1.1.1. Das referidas decisões – ou seja, da decisão que indeferiu a reconstituição dos factos e da decisão final condenatória – recorreu o arguido para o Tribunal da Relação do Porto. Das respetivas alegações consta, designadamente, o seguinte:

“[…]

[Do recurso do despacho que indeferiu a prova:]

Acresce ainda que, a fls. 62, consta um auto de diligência que será uma reconstituição efetuada por testemunhas que vieram a ser ouvidas em audiência de discussão e julgamento, [para] a qual a defesa não foi convocada, não participou e não foi exercido o contraditório como impõe a CRP.

[…]

Estão em causa direitos, liberdades e garantias fundamentais de um arguido que goza de presunção de inocência, prevista na CRP.

[…]

O arguido tem direito a exercer o contraditório, nos termos do artigo 32.º da CRP.

[…]

[Do recurso do acórdão condenatório:]

Numa análise atenta, das mesmas pretende-se fazer uma eventual reconstituição com declarações de testemunhas!

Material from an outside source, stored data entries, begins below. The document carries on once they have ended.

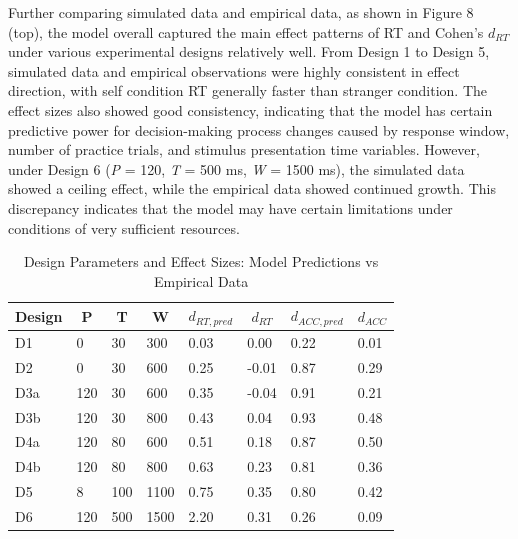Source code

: \documentclass[
  english,
  man,floatsintext]{apa6}
\begin{document}
Further comparing simulated data and empirical data, as shown in Figure 8 (top), the model overall captured the main effect patterns of RT and Cohen's \(d_{RT}\) under various experimental designs relatively well. From Design 1 to Design 5, simulated data and empirical observations were highly consistent in effect direction, with self condition RT generally faster than stranger condition. The effect sizes also showed good consistency, indicating that the model has certain predictive power for decision-making process changes caused by response window, number of practice trials, and stimulus presentation time variables. However, under Design 6 (\emph{P} = 120, \emph{T} = 500 ms, \emph{W} = 1500 ms), the simulated data showed a ceiling effect, while the empirical data showed continued growth. This discrepancy indicates that the model may have certain limitations under conditions of very sufficient resources.

\begin{table}[tbp]

\begin{center}
\begin{threeparttable}

\caption{\label{tab:tbl-design-effect-sizes}Design Parameters and Effect Sizes: Model Predictions vs Empirical Data}

\begin{tabular}{llllllll}
\toprule
Design & \multicolumn{1}{c}{P} & \multicolumn{1}{c}{T} & \multicolumn{1}{c}{W} & \multicolumn{1}{c}{$d_{RT,pred}$} & \multicolumn{1}{c}{$d_{RT}$} & \multicolumn{1}{c}{$d_{ACC,pred}$} & \multicolumn{1}{c}{$d_{ACC}$}\\
\midrule
D1 & 0 & 30 & 300 & 0.03 & 0.00 & 0.22 & 0.01\\
D2 & 0 & 30 & 600 & 0.25 & -0.01 & 0.87 & 0.29\\
D3a & 120 & 30 & 600 & 0.35 & -0.04 & 0.91 & 0.21\\
D3b & 120 & 30 & 800 & 0.43 & 0.04 & 0.93 & 0.48\\
D4a & 120 & 80 & 600 & 0.51 & 0.18 & 0.87 & 0.50\\
D4b & 120 & 80 & 800 & 0.63 & 0.23 & 0.81 & 0.36\\
D5 & 8 & 100 & 1100 & 0.75 & 0.35 & 0.80 & 0.42\\
D6 & 120 & 500 & 1500 & 2.20 & 0.31 & 0.26 & 0.09\\
\bottomrule
\end{tabular}

\end{threeparttable}
\end{center}

\end{table}
\end{document}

Ora desde já se consigna que o arguido nunca esteve presente, nem o seu mandatário, desconhece o modo como tal prova foi produzida, bem como o posicionamento dos veículos aí retratados, nos mesmos não é efetuada qualquer medicação, prova extrínseca ao declarado por eventuais testemunhas, pelo que tal meio de prova não é admissível, nos termos do artigo 356.º, alínea b), e ainda artigo 32.º da CRP e bem como viola-se o disposto no artigo 374.º, n.º 2, devendo ocorrer o reenvio para novo julgamento, foi ainda e também nesta parte violado o disposto no artigo 127.º do CPP.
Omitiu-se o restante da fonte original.